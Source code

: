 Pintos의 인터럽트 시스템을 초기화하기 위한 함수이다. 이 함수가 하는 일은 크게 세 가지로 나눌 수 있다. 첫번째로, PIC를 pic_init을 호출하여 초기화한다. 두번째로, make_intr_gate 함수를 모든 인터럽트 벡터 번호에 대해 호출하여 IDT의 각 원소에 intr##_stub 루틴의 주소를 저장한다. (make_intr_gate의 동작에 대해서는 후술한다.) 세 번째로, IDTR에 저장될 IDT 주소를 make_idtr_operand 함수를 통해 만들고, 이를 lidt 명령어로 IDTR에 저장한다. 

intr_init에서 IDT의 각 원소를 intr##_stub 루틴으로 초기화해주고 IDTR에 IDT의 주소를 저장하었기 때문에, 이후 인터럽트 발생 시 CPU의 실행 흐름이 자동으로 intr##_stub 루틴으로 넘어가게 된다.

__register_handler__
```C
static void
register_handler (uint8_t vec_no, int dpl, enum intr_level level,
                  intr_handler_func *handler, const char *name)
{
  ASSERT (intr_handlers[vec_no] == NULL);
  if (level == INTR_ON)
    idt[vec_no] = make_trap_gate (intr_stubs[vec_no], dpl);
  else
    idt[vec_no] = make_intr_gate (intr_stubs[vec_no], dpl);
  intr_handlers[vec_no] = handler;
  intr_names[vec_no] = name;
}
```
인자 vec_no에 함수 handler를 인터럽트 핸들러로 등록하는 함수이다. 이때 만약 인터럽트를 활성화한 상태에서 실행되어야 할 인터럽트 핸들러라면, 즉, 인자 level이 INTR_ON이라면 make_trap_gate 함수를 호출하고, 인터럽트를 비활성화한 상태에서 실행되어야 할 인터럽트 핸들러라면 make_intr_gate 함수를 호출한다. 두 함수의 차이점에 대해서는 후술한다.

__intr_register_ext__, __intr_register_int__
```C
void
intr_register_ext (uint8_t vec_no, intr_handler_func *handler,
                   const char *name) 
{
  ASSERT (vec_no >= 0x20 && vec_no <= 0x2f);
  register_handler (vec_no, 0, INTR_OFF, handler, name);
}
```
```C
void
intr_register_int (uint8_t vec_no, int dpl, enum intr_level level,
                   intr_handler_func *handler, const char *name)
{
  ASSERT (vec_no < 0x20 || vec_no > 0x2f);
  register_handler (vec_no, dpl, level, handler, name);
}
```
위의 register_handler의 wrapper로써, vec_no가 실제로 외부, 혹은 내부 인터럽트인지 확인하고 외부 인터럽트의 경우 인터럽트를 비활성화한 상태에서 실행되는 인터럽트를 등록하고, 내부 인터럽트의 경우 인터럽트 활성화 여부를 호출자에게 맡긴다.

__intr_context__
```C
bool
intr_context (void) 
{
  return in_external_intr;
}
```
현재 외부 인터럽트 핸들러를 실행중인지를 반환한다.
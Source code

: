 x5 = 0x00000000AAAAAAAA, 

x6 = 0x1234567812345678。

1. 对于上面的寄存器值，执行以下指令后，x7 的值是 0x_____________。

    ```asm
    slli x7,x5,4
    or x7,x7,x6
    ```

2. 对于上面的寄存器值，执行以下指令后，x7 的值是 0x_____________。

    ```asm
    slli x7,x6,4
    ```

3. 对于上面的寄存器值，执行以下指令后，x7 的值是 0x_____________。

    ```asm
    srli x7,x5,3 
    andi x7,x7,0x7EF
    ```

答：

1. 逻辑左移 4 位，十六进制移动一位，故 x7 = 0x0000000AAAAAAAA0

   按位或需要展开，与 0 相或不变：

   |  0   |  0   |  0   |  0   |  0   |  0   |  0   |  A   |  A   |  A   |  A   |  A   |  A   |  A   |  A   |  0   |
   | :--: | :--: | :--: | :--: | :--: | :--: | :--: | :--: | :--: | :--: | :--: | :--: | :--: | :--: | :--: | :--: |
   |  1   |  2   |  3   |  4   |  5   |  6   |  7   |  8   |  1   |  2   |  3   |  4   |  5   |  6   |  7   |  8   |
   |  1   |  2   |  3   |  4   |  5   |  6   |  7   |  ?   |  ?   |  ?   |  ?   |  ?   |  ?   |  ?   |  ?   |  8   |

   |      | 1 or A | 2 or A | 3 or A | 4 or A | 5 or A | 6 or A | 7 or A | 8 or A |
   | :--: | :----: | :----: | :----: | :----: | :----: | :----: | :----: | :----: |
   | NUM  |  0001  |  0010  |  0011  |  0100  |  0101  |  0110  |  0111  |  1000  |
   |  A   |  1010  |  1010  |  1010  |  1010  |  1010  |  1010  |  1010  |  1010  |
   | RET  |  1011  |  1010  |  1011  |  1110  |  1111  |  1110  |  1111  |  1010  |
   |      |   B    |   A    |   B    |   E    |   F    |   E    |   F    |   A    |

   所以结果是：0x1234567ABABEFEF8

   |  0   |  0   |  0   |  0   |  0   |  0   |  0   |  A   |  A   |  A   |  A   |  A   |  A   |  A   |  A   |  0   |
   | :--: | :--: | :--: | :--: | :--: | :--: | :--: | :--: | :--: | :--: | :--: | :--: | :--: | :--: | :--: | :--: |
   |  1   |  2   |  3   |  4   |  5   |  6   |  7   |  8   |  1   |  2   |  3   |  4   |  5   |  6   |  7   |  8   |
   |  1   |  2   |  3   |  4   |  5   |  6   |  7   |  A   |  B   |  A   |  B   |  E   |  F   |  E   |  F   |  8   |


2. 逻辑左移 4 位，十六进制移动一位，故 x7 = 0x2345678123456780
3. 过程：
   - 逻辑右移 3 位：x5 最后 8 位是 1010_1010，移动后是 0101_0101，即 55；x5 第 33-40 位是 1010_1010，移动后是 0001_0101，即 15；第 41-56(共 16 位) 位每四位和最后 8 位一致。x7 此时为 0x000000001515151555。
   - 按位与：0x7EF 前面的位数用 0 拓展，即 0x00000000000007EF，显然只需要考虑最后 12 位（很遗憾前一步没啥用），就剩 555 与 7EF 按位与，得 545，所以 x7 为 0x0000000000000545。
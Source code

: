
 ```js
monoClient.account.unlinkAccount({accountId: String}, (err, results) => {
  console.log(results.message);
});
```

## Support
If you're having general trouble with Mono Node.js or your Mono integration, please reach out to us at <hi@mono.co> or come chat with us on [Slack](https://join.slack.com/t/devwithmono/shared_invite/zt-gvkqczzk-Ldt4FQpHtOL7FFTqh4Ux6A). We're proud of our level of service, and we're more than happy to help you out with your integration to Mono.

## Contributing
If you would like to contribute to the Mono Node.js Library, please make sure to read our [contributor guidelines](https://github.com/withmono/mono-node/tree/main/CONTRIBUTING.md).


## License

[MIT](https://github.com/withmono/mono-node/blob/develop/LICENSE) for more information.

------------

> TASK: Copy the data above in full, character for character.

> RESPONSE:
Source code

: Pintos의 인터럽트 시스템을 초기화하기 위한 함수이다. 이 함수가 하는 일은 크게 세 가지로 나눌 수 있다. 첫번째로, PIC를 pic_init을 호출하여 초기화한다. 두번째로, make_intr_gate 함수를 모든 인터럽트 벡터 번호에 대해 호출하여 IDT의 각 원소에 intr##_stub 루틴의 주소를 저장한다. (make_intr_gate의 동작에 대해서는 후술한다.) 세 번째로, IDTR에 저장될 IDT 주소를 make_idtr_operand 함수를 통해 만들고, 이를 lidt 명령어로 IDTR에 저장한다. 

intr_init에서 IDT의 각 원소를 intr##_stub 루틴으로 초기화해주고 IDTR에 IDT의 주소를 저장하었기 때문에, 이후 인터럽트 발생 시 CPU의 실행 흐름이 자동으로 intr##_stub 루틴으로 넘어가게 된다.

__register_handler__
```C
static void
register_handler (uint8_t vec_no, int dpl, enum intr_level level,
                  intr_handler_func *handler, const char *name)
{
  ASSERT (intr_handlers[vec_no] == NULL);
  if (level == INTR_ON)
    idt[vec_no] = make_trap_gate (intr_stubs[vec_no], dpl);
  else
    idt[vec_no] = make_intr_gate (intr_stubs[vec_no], dpl);
  intr_handlers[vec_no] = handler;
  intr_names[vec_no] = name;
}
```
인자 vec_no에 함수 handler를 인터럽트 핸들러로 등록하는 함수이다. 이때 만약 인터럽트를 활성화한 상태에서 실행되어야 할 인터럽트 핸들러라면, 즉, 인자 level이 INTR_ON이라면 make_trap_gate 함수를 호출하고, 인터럽트를 비활성화한 상태에서 실행되어야 할 인터럽트 핸들러라면 make_intr_gate 함수를 호출한다. 두 함수의 차이점에 대해서는 후술한다.

__intr_register_ext__, __intr_register_int__
```C
void
intr_register_ext (uint8_t vec_no, intr_handler_func *handler,
                   const char *name) 
{
  ASSERT (vec_no >= 0x20 && vec_no <= 0x2f);
  register_handler (vec_no, 0, INTR_OFF, handler, name);
}
```
```C
void
intr_register_int (uint8_t vec_no, int dpl, enum intr_level level,
                   intr_handler_func *handler, const char *name)
{
  ASSERT (vec_no < 0x20 || vec_no > 0x2f);
  register_handler (vec_no, dpl, level, handler, name);
}
```
위의 register_handler의 wrapper로써, vec_no가 실제로 외부, 혹은 내부 인터럽트인지 확인하고 외부 인터럽트의 경우 인터럽트를 비활성화한 상태에서 실행되는 인터럽트를 등록하고, 내부 인터럽트의 경우 인터럽트 활성화 여부를 호출자에게 맡긴다.

__intr_context__
```C
bool
intr_context (void) 
{
  return in_external_intr;
}
```
현재 외부 인터럽트 핸들러를 실행중인지를 반환한다.
Source code

: x5 = 0x00000000AAAAAAAA, 

x6 = 0x1234567812345678。

1. 对于上面的寄存器值，执行以下指令后，x7 的值是 0x_____________。

    ```asm
    slli x7,x5,4
    or x7,x7,x6
    ```

2. 对于上面的寄存器值，执行以下指令后，x7 的值是 0x_____________。

    ```asm
    slli x7,x6,4
    ```

3. 对于上面的寄存器值，执行以下指令后，x7 的值是 0x_____________。

    ```asm
    srli x7,x5,3 
    andi x7,x7,0x7EF
    ```

答：

1. 逻辑左移 4 位，十六进制移动一位，故 x7 = 0x0000000AAAAAAAA0

   按位或需要展开，与 0 相或不变：

   |  0   |  0   |  0   |  0   |  0   |  0   |  0   |  A   |  A   |  A   |  A   |  A   |  A   |  A   |  A   |  0   |
   | :--: | :--: | :--: | :--: | :--: | :--: | :--: | :--: | :--: | :--: | :--: | :--: | :--: | :--: | :--: | :--: |
   |  1   |  2   |  3   |  4   |  5   |  6   |  7   |  8   |  1   |  2   |  3   |  4   |  5   |  6   |  7   |  8   |
   |  1   |  2   |  3   |  4   |  5   |  6   |  7   |  ?   |  ?   |  ?   |  ?   |  ?   |  ?   |  ?   |  ?   |  8   |

   |      | 1 or A | 2 or A | 3 or A | 4 or A | 5 or A | 6 or A | 7 or A | 8 or A |
   | :--: | :----: | :----: | :----: | :----: | :----: | :----: | :----: | :----: |
   | NUM  |  0001  |  0010  |  0011  |  0100  |  0101  |  0110  |  0111  |  1000  |
   |  A   |  1010  |  1010  |  1010  |  1010  |  1010  |  1010  |  1010  |  1010  |
   | RET  |  1011  |  1010  |  1011  |  1110  |  1111  |  1110  |  1111  |  1010  |
   |      |   B    |   A    |   B    |   E    |   F    |   E    |   F    |   A    |

   所以结果是：0x1234567ABABEFEF8

   |  0   |  0   |  0   |  0   |  0   |  0   |  0   |  A   |  A   |  A   |  A   |  A   |  A   |  A   |  A   |  0   |
   | :--: | :--: | :--: | :--: | :--: | :--: | :--: | :--: | :--: | :--: | :--: | :--: | :--: | :--: | :--: | :--: |
   |  1   |  2   |  3   |  4   |  5   |  6   |  7   |  8   |  1   |  2   |  3   |  4   |  5   |  6   |  7   |  8   |
   |  1   |  2   |  3   |  4   |  5   |  6   |  7   |  A   |  B   |  A   |  B   |  E   |  F   |  E   |  F   |  8   |


2. 逻辑左移 4 位，十六进制移动一位，故 x7 = 0x2345678123456780
3. 过程：
   - 逻辑右移 3 位：x5 最后 8 位是 1010_1010，移动后是 0101_0101，即 55；x5 第 33-40 位是 1010_1010，移动后是 0001_0101，即 15；第 41-56(共 16 位) 位每四位和最后 8 位一致。x7 此时为 0x000000001515151555。
   - 按位与：0x7EF 前面的位数用 0 拓展，即 0x00000000000007EF，显然只需要考虑最后 12 位（很遗憾前一步没啥用），就剩 555 与 7EF 按位与，得 545，所以 x7 为 0x0000000000000545。
Source code

:
 ```js
monoClient.account.unlinkAccount({accountId: String}, (err, results) => {
  console.log(results.message);
});
```

## Support
If you're having general trouble with Mono Node.js or your Mono integration, please reach out to us at <hi@mono.co> or come chat with us on [Slack](https://join.slack.com/t/devwithmono/shared_invite/zt-gvkqczzk-Ldt4FQpHtOL7FFTqh4Ux6A). We're proud of our level of service, and we're more than happy to help you out with your integration to Mono.

## Contributing
If you would like to contribute to the Mono Node.js Library, please make sure to read our [contributor guidelines](https://github.com/withmono/mono-node/tree/main/CONTRIBUTING.md).


## License

[MIT](https://github.com/withmono/mono-node/blob/develop/LICENSE) for more information.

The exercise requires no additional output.